## Assignment
Look through the entries below and show every line containing the word "grandes".

## Extracted data
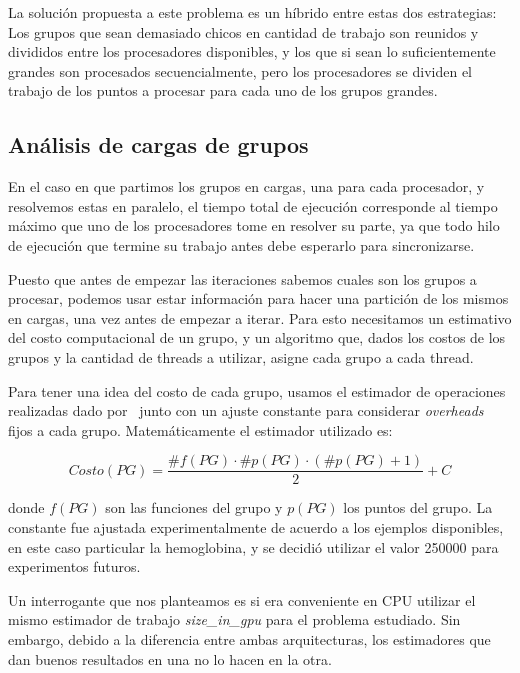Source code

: La soluci\'on propuesta a este problema es un h\'ibrido entre estas dos
estrategias: Los grupos que sean demasiado chicos en cantidad de trabajo son
reunidos y divididos entre los procesadores disponibles, y los que si sean lo
suficientemente grandes son procesados secuencialmente, pero los procesadores se
dividen el trabajo de los puntos a procesar para cada uno de los grupos grandes.

\subsection{An\'alisis de cargas de grupos}
\label{PredictorCPU}

En el caso en que partimos los grupos en cargas, una para cada procesador, y
resolvemos estas en paralelo, el tiempo total de ejecuci\'on corresponde al tiempo m\'aximo
que uno de los procesadores tome en resolver su parte, ya que todo hilo de
ejecuci\'on que termine su trabajo antes debe esperarlo para sincronizarse.

Puesto que antes de empezar las iteraciones sabemos cuales son los grupos a
procesar, podemos usar estar informaci\'on para hacer una partici\'on de los mismos
en cargas, una vez antes de empezar a iterar. Para esto necesitamos un estimativo del costo
computacional de un grupo, y un algoritmo que, dados los costos de los grupos y la cantidad de threads a
utilizar, asigne cada grupo a cada thread.

Para tener una idea del costo de cada grupo, usamos el estimador de operaciones realizadas
dado por~\cite{LIO} junto con un ajuste constante para considerar \textit{overheads} fijos a
cada grupo. Matem\'aticamente el estimador utilizado es:

\begin{equation}
    Costo(PG) = \frac{\#f(PG) \cdot \#p(PG) \cdot (\#p(PG) + 1)}{2} + C
\end{equation}

donde $f(PG)$ son las funciones del grupo y $p(PG)$ los puntos del grupo. La
constante fue ajustada experimentalmente de acuerdo a los ejemplos disponibles,
en este caso particular la hemoglobina, y se decidi\'o utilizar el valor 250000
para experimentos futuros.

Un interrogante que nos planteamos es si era conveniente en CPU utilizar el mismo
estimador de trabajo \textit{size\_in\_gpu} para el problema estudiado. Sin
embargo, debido a la diferencia entre ambas arquitecturas, los estimadores que
dan buenos resultados en una no lo hacen en la otra.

## Solution for this exercise
suficientemente grandes son procesados secuencialmente, pero los procesadores se
dividen el trabajo de los puntos a procesar para cada uno de los grupos grandes.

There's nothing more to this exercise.